BEGIN Exercise data

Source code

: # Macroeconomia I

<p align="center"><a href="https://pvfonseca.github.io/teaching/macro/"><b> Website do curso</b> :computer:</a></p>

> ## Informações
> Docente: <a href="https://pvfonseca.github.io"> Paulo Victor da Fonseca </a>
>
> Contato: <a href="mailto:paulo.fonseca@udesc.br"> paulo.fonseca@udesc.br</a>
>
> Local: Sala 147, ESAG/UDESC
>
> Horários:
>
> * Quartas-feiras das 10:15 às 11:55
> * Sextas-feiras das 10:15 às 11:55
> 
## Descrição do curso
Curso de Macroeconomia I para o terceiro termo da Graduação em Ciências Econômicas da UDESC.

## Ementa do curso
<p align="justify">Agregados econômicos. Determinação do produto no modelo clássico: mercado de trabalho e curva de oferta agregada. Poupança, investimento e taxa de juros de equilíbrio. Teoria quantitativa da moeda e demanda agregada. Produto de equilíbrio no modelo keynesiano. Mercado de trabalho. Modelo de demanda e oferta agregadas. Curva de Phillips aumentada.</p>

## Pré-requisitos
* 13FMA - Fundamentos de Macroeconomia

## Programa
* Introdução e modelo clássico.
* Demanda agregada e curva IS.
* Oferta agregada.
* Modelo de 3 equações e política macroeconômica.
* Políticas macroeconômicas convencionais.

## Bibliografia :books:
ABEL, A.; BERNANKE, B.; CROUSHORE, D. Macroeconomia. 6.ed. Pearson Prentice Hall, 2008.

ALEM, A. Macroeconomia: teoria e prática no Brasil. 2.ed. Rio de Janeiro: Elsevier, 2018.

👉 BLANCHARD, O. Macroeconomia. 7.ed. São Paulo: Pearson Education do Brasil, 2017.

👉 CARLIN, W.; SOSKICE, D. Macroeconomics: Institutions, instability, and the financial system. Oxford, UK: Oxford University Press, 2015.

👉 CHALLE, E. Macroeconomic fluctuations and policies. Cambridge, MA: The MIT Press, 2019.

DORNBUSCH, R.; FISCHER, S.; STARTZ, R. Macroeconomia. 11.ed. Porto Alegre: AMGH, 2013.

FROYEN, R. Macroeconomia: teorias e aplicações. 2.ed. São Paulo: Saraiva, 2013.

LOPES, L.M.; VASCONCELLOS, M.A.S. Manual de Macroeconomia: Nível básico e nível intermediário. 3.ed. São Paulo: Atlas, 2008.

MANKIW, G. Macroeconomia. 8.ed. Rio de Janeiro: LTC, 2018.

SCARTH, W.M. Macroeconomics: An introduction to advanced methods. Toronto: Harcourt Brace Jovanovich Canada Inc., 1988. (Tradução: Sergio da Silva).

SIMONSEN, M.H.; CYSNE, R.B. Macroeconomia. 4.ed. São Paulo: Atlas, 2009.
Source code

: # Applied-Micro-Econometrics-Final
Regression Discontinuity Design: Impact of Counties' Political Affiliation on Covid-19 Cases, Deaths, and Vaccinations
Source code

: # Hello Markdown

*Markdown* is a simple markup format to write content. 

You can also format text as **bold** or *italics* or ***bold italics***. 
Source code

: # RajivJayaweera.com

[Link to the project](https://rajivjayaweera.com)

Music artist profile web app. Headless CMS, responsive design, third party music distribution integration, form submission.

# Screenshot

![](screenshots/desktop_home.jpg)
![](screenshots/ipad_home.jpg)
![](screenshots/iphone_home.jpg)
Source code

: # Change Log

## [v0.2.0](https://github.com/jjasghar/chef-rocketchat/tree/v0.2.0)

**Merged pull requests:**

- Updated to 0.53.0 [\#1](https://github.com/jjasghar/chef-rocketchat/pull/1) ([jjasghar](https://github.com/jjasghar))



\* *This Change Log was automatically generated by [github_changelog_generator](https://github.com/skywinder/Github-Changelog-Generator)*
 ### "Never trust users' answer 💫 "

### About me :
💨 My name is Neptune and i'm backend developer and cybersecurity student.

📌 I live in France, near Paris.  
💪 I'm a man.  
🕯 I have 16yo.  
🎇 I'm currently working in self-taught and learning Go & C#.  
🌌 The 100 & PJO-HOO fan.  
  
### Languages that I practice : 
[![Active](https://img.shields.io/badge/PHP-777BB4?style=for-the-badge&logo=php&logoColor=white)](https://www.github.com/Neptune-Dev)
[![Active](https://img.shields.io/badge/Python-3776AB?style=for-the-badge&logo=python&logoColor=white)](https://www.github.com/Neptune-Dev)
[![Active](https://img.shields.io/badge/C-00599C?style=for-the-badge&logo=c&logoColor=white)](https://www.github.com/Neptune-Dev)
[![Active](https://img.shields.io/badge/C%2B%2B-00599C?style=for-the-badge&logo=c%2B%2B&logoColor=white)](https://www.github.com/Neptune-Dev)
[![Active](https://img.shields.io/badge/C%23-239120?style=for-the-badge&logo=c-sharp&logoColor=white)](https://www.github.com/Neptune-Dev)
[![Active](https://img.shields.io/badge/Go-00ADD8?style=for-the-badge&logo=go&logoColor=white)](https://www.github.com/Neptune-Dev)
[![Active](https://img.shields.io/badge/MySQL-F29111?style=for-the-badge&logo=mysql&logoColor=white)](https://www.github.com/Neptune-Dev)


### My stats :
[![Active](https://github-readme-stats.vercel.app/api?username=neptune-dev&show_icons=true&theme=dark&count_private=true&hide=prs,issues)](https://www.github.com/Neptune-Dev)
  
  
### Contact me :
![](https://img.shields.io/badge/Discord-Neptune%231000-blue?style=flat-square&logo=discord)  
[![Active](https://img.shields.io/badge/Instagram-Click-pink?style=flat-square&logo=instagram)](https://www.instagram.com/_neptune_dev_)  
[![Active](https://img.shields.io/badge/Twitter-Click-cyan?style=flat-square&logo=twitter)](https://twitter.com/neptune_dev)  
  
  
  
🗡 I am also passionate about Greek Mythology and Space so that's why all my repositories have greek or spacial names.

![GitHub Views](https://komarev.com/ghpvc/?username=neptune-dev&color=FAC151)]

END Exercise data

Copy out every line in the entries above that holds "white".

[![Active](https://img.shields.io/badge/PHP-777BB4?style=for-the-badge&logo=php&logoColor=white)](https://www.github.com/Neptune-Dev)
[![Active](https://img.shields.io/badge/Python-3776AB?style=for-the-badge&logo=python&logoColor=white)](https://www.github.com/Neptune-Dev)
[![Active](https://img.shields.io/badge/C-00599C?style=for-the-badge&logo=c&logoColor=white)](https://www.github.com/Neptune-Dev)
[![Active](https://img.shields.io/badge/C%2B%2B-00599C?style=for-the-badge&logo=c%2B%2B&logoColor=white)](https://www.github.com/Neptune-Dev)
[![Active](https://img.shields.io/badge/C%23-239120?style=for-the-badge&logo=c-sharp&logoColor=white)](https://www.github.com/Neptune-Dev)
[![Active](https://img.shields.io/badge/Go-00ADD8?style=for-the-badge&logo=go&logoColor=white)](https://www.github.com/Neptune-Dev)
[![Active](https://img.shields.io/badge/MySQL-F29111?style=for-the-badge&logo=mysql&logoColor=white)](https://www.github.com/Neptune-Dev)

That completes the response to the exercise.